Websters defines unconditional love as: affection with no limits or conditions; complete love.
I think I know how to love completely, or my eyes wouldn’t be sore from crying. After taking time to contemplate the Dove Wrapper, I’ve decided that the phrase: Dare to love completely can mean loving yourself, because after all, don’t you have to love yourself completely in order to love someone else the way they deserve?
And while I think that the healthiest relationships involve unconditional love; the kind that God showed us through Christ, those relationships still involve boundaries.
Websters defines boundaries as: something that indicates bounds or limits; a limiting or bounding line.

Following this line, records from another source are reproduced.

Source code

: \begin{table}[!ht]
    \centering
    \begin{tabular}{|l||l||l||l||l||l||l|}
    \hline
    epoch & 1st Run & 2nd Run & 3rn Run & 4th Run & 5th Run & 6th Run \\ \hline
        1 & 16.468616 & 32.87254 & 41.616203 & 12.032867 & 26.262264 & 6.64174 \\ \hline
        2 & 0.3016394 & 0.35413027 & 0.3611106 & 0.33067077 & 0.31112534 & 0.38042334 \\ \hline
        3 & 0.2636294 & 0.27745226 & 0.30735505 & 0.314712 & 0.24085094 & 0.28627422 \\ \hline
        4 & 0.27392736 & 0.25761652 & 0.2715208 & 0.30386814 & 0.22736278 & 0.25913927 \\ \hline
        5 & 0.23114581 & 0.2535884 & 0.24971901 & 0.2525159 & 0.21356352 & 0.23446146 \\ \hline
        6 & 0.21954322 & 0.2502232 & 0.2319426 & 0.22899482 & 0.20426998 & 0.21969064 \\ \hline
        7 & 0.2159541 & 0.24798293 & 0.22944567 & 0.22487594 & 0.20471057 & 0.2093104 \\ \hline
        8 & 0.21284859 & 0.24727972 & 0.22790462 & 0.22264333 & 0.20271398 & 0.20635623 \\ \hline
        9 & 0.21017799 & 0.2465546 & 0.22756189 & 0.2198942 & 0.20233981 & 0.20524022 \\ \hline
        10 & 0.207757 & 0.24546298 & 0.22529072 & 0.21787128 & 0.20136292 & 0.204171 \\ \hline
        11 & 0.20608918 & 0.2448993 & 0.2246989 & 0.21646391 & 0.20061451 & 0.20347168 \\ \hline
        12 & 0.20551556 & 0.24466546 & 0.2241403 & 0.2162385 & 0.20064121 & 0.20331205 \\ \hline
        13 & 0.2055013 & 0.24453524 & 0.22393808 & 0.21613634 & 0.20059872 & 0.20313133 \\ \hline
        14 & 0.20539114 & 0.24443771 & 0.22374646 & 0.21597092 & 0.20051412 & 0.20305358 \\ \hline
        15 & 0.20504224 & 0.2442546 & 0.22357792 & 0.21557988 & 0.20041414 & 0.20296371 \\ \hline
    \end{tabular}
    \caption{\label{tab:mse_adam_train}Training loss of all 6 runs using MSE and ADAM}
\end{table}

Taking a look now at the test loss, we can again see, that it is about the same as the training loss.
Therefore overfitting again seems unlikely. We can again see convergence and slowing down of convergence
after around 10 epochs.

In the case of setting boundaries for the health of one’s self, they help us avoid pain and irresponsibility and they’re also important for guarding and nurturing our souls. They’re like fences with a gate. You can control what comes in and what goes out. Love can only exist, where there is freedom – both for us and the people around us. Boundaries help us define the freedom we have and the freedom we don’t have.
I think the true purpose of boundaries isn’t setting up ultimatums to control the behavior of others, it’s about taking personal responsibility for your actions; it’s setting up the breaking point for yourself; what is acceptable and unacceptable to you for the sake of your soul.
If both of these don’t exist, how can one have a truly, happy, healthy relationship?
Ve says
I talked to a friend night before last who I honestly love unconditionally. He was bad TO me and bad FOR me when we tried to be more than friends. He is an addict, he was emotionally abusive. But despite all of his shortcomings, and pitfalls . . . I love him still . . . unconditionally. No matter what he does . . . I will love him still.
But we are not together, because his idea of a relationship was outside of my boundaries. Infidelity is outside of my boundaries, substance abuse is outside of my boundaries, taking me, my livelihood, and my devotion for granted is outside of my boundaries, and a refusal to work on self is outside of my boundaries.
So while I love him, still . . . unconditionally. There are certain aspects of my life that he is no longer allowed to be a part of. I will love him only so far as loving him doesn’t get in the way of loving me.
And it’s funny, but when I said that to him and then DID that to him . . . he was able to see that he needed help for his addictions and his emotional scars.
This situation has allowed me to see that setting and enforcing boundaries is the ultimate expression of Love.
Toni says
Great post.
Ian S. says
I don’t have any definitive answers for you, but I’m sorry you’re going through it, and you’re not alone. I feel ya – I’m working on it myself.
Ugh – remember when this used to be easy?
Shauna says
Great post – you are in my thoughts and prayers as your life is obviously giving you a few hurdles to overcome.